Work item |
Down to the last character, repeat the entries beneath this task.

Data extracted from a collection
=-=-=
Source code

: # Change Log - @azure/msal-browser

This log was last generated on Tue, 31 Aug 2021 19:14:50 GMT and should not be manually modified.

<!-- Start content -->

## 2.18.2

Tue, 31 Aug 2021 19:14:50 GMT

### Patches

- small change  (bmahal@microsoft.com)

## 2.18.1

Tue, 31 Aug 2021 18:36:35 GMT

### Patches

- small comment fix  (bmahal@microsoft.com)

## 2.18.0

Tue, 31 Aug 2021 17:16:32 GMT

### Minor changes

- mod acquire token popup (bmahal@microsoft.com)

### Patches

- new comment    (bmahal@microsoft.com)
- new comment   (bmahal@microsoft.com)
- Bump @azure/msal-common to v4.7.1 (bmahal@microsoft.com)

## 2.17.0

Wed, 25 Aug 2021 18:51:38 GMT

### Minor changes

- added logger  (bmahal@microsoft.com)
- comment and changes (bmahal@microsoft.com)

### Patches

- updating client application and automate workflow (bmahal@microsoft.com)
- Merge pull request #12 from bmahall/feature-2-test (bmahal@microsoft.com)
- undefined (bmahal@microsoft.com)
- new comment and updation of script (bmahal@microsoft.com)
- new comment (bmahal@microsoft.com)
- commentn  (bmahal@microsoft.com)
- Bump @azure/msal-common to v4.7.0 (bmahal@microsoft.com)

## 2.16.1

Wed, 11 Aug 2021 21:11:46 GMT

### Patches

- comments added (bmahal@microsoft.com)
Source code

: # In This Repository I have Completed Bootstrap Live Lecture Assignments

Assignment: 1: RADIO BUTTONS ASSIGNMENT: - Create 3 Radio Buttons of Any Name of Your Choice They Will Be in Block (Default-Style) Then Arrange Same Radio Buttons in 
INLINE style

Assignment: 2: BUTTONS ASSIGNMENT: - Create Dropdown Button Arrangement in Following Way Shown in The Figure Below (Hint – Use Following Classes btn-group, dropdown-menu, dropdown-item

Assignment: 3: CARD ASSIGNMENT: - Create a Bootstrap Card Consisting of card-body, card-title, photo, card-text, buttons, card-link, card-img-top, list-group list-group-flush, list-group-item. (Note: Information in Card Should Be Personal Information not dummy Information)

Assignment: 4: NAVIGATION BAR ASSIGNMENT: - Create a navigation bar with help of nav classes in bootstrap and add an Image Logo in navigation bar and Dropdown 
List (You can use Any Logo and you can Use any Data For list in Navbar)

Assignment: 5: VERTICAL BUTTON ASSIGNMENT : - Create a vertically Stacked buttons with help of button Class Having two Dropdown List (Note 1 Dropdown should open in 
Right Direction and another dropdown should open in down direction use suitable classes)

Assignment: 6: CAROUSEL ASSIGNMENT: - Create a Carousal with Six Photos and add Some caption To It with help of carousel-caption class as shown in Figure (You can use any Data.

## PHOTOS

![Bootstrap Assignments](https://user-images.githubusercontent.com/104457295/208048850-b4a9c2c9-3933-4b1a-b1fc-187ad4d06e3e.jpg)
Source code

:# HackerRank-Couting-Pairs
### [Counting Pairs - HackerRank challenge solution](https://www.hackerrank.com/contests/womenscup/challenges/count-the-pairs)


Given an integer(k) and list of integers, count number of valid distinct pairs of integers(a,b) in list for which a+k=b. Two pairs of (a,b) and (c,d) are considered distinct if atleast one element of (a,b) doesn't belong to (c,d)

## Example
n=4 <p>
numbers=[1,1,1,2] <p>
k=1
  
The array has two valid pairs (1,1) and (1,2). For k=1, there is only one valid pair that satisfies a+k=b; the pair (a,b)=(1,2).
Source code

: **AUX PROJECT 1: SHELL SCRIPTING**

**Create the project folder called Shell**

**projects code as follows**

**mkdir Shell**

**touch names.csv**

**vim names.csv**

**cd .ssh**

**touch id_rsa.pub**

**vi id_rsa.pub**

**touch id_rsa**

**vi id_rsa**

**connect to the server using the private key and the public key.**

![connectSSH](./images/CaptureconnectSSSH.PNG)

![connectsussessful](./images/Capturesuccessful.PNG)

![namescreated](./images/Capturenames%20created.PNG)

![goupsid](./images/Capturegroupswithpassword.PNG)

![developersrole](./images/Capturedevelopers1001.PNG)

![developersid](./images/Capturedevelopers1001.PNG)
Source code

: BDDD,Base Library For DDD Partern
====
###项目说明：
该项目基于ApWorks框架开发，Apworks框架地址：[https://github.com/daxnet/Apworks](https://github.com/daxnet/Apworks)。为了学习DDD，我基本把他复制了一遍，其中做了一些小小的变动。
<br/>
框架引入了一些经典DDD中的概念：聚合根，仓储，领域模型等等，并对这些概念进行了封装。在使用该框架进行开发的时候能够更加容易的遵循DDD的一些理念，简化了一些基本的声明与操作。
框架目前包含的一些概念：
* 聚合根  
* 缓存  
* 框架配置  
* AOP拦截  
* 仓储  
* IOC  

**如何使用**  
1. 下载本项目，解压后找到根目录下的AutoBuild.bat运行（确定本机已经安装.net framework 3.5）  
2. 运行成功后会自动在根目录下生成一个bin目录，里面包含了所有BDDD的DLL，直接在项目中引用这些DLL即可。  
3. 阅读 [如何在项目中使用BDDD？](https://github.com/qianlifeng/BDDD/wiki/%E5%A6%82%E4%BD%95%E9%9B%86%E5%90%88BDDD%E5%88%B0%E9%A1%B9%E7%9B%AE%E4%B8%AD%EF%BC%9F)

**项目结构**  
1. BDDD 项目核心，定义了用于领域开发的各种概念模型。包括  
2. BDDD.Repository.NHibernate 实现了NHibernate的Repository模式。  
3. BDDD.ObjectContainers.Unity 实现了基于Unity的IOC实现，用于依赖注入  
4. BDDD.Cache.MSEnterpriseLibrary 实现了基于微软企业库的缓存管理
=-=-=
Task response |
Source code

: # Change Log - @azure/msal-browser

This log was last generated on Tue, 31 Aug 2021 19:14:50 GMT and should not be manually modified.

<!-- Start content -->

## 2.18.2

Tue, 31 Aug 2021 19:14:50 GMT

### Patches

- small change  (bmahal@microsoft.com)

## 2.18.1

Tue, 31 Aug 2021 18:36:35 GMT

### Patches

- small comment fix  (bmahal@microsoft.com)

## 2.18.0

Tue, 31 Aug 2021 17:16:32 GMT

### Minor changes

- mod acquire token popup (bmahal@microsoft.com)

### Patches

- new comment    (bmahal@microsoft.com)
- new comment   (bmahal@microsoft.com)
- Bump @azure/msal-common to v4.7.1 (bmahal@microsoft.com)

## 2.17.0

Wed, 25 Aug 2021 18:51:38 GMT

### Minor changes

- added logger  (bmahal@microsoft.com)
- comment and changes (bmahal@microsoft.com)

### Patches

- updating client application and automate workflow (bmahal@microsoft.com)
- Merge pull request #12 from bmahall/feature-2-test (bmahal@microsoft.com)
- undefined (bmahal@microsoft.com)
- new comment and updation of script (bmahal@microsoft.com)
- new comment (bmahal@microsoft.com)
- commentn  (bmahal@microsoft.com)
- Bump @azure/msal-common to v4.7.0 (bmahal@microsoft.com)

## 2.16.1

Wed, 11 Aug 2021 21:11:46 GMT

### Patches

- comments added (bmahal@microsoft.com)
Source code

: # In This Repository I have Completed Bootstrap Live Lecture Assignments

Assignment: 1: RADIO BUTTONS ASSIGNMENT: - Create 3 Radio Buttons of Any Name of Your Choice They Will Be in Block (Default-Style) Then Arrange Same Radio Buttons in 
INLINE style

Assignment: 2: BUTTONS ASSIGNMENT: - Create Dropdown Button Arrangement in Following Way Shown in The Figure Below (Hint – Use Following Classes btn-group, dropdown-menu, dropdown-item

Assignment: 3: CARD ASSIGNMENT: - Create a Bootstrap Card Consisting of card-body, card-title, photo, card-text, buttons, card-link, card-img-top, list-group list-group-flush, list-group-item. (Note: Information in Card Should Be Personal Information not dummy Information)

Assignment: 4: NAVIGATION BAR ASSIGNMENT: - Create a navigation bar with help of nav classes in bootstrap and add an Image Logo in navigation bar and Dropdown 
List (You can use Any Logo and you can Use any Data For list in Navbar)

Assignment: 5: VERTICAL BUTTON ASSIGNMENT : - Create a vertically Stacked buttons with help of button Class Having two Dropdown List (Note 1 Dropdown should open in 
Right Direction and another dropdown should open in down direction use suitable classes)

Assignment: 6: CAROUSEL ASSIGNMENT: - Create a Carousal with Six Photos and add Some caption To It with help of carousel-caption class as shown in Figure (You can use any Data.

## PHOTOS

![Bootstrap Assignments](https://user-images.githubusercontent.com/104457295/208048850-b4a9c2c9-3933-4b1a-b1fc-187ad4d06e3e.jpg)
Source code

:# HackerRank-Couting-Pairs
### [Counting Pairs - HackerRank challenge solution](https://www.hackerrank.com/contests/womenscup/challenges/count-the-pairs)


Given an integer(k) and list of integers, count number of valid distinct pairs of integers(a,b) in list for which a+k=b. Two pairs of (a,b) and (c,d) are considered distinct if atleast one element of (a,b) doesn't belong to (c,d)

## Example
n=4 <p>
numbers=[1,1,1,2] <p>
k=1
  
The array has two valid pairs (1,1) and (1,2). For k=1, there is only one valid pair that satisfies a+k=b; the pair (a,b)=(1,2).
Source code

: **AUX PROJECT 1: SHELL SCRIPTING**

**Create the project folder called Shell**

**projects code as follows**

**mkdir Shell**

**touch names.csv**

**vim names.csv**

**cd .ssh**

**touch id_rsa.pub**

**vi id_rsa.pub**

**touch id_rsa**

**vi id_rsa**

**connect to the server using the private key and the public key.**

![connectSSH](./images/CaptureconnectSSSH.PNG)

![connectsussessful](./images/Capturesuccessful.PNG)

![namescreated](./images/Capturenames%20created.PNG)

![goupsid](./images/Capturegroupswithpassword.PNG)

![developersrole](./images/Capturedevelopers1001.PNG)

![developersid](./images/Capturedevelopers1001.PNG)
Source code

: BDDD,Base Library For DDD Partern
====
###项目说明：
该项目基于ApWorks框架开发，Apworks框架地址：[https://github.com/daxnet/Apworks](https://github.com/daxnet/Apworks)。为了学习DDD，我基本把他复制了一遍，其中做了一些小小的变动。
<br/>
框架引入了一些经典DDD中的概念：聚合根，仓储，领域模型等等，并对这些概念进行了封装。在使用该框架进行开发的时候能够更加容易的遵循DDD的一些理念，简化了一些基本的声明与操作。
框架目前包含的一些概念：
* 聚合根  
* 缓存  
* 框架配置  
* AOP拦截  
* 仓储  
* IOC  

**如何使用**  
1. 下载本项目，解压后找到根目录下的AutoBuild.bat运行（确定本机已经安装.net framework 3.5）  
2. 运行成功后会自动在根目录下生成一个bin目录，里面包含了所有BDDD的DLL，直接在项目中引用这些DLL即可。  
3. 阅读 [如何在项目中使用BDDD？](https://github.com/qianlifeng/BDDD/wiki/%E5%A6%82%E4%BD%95%E9%9B%86%E5%90%88BDDD%E5%88%B0%E9%A1%B9%E7%9B%AE%E4%B8%AD%EF%BC%9F)

**项目结构**  
1. BDDD 项目核心，定义了用于领域开发的各种概念模型。包括  
2. BDDD.Repository.NHibernate 实现了NHibernate的Repository模式。  
3. BDDD.ObjectContainers.Unity 实现了基于Unity的IOC实现，用于依赖注入  
4. BDDD.Cache.MSEnterpriseLibrary 实现了基于微软企业库的缓存管理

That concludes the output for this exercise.